# [Listed records]

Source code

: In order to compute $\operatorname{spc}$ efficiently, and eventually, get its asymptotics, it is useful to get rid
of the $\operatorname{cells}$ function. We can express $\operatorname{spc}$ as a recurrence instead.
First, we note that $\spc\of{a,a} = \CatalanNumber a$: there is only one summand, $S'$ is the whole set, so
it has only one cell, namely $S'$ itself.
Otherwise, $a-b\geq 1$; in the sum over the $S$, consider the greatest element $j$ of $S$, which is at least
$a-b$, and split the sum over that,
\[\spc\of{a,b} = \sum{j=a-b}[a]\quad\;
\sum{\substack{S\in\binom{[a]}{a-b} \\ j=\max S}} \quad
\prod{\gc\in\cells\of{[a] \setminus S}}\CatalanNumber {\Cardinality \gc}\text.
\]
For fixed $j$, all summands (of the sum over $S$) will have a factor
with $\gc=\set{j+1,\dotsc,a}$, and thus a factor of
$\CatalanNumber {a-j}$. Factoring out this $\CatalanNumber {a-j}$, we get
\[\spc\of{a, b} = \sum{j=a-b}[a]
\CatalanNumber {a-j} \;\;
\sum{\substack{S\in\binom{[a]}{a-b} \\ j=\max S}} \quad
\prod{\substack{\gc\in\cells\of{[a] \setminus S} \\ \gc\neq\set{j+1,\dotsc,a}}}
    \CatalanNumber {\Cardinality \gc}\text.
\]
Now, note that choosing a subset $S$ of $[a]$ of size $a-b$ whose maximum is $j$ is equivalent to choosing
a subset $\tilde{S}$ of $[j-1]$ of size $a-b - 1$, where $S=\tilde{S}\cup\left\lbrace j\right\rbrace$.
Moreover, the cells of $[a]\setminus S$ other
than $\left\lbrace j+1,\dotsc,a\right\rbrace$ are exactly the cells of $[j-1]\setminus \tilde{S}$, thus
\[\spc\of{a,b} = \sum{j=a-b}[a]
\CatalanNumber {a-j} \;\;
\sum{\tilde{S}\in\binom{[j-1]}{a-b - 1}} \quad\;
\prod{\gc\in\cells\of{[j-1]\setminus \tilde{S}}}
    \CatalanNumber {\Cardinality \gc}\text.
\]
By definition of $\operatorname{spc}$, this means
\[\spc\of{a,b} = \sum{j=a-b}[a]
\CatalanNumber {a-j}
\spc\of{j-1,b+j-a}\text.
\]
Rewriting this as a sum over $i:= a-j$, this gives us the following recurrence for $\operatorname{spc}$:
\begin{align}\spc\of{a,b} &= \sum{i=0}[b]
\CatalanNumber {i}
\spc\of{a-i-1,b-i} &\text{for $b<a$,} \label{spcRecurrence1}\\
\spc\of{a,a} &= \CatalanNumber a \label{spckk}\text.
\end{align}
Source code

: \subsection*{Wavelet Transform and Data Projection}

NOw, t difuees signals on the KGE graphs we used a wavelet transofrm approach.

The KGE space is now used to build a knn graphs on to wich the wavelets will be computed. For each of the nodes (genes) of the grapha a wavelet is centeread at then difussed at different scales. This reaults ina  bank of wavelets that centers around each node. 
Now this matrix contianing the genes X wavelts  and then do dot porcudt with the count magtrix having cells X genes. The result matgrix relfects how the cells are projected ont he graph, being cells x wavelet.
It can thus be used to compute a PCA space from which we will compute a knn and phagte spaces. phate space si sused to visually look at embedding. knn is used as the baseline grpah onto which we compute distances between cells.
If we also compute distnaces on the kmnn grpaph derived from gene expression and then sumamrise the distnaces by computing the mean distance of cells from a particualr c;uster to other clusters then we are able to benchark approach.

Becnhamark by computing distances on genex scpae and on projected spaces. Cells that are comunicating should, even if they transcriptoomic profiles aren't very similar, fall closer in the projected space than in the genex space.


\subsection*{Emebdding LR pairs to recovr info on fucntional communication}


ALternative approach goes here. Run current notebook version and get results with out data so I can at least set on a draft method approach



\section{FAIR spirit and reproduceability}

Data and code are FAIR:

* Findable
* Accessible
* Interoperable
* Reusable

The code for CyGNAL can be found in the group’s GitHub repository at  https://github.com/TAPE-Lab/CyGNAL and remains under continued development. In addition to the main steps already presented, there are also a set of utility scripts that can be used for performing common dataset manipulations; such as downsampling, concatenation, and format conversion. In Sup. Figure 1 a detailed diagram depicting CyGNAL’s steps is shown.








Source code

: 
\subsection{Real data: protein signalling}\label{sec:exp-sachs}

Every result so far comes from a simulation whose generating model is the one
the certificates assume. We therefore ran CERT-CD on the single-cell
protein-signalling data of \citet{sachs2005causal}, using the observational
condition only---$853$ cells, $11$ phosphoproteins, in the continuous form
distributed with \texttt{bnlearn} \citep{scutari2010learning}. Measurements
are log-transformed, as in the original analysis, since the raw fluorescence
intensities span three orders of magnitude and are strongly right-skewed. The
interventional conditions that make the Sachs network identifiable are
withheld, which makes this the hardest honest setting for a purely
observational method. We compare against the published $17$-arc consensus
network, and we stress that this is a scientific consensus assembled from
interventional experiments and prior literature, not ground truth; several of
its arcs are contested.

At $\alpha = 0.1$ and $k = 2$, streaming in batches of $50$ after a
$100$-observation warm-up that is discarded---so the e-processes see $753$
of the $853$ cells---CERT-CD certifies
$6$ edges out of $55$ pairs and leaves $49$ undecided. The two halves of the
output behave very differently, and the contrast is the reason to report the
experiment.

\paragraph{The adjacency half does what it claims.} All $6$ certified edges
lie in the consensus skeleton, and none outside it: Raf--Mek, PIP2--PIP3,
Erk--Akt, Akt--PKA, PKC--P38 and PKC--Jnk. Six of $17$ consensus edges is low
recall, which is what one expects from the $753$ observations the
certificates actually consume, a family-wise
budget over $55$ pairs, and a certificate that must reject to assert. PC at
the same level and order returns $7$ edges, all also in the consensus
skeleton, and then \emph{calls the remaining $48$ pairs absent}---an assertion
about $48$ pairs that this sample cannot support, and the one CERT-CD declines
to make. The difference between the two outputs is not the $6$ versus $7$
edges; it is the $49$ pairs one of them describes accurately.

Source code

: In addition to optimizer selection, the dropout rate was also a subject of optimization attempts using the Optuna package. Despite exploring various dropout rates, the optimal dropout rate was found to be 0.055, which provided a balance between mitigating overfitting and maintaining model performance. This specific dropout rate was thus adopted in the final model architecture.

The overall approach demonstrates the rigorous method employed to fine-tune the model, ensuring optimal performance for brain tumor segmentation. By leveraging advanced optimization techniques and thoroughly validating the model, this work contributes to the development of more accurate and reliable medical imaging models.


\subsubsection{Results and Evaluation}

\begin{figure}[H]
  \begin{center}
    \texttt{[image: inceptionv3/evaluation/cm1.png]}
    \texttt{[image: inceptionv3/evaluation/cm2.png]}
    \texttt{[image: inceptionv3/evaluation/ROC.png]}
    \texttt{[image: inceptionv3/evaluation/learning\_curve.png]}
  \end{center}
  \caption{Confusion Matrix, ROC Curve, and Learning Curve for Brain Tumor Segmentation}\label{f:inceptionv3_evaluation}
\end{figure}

# [Work instructions]
Counting only lines that contain the word "interventional", state how many appear in the entries, and add nothing.

# [Reply]
2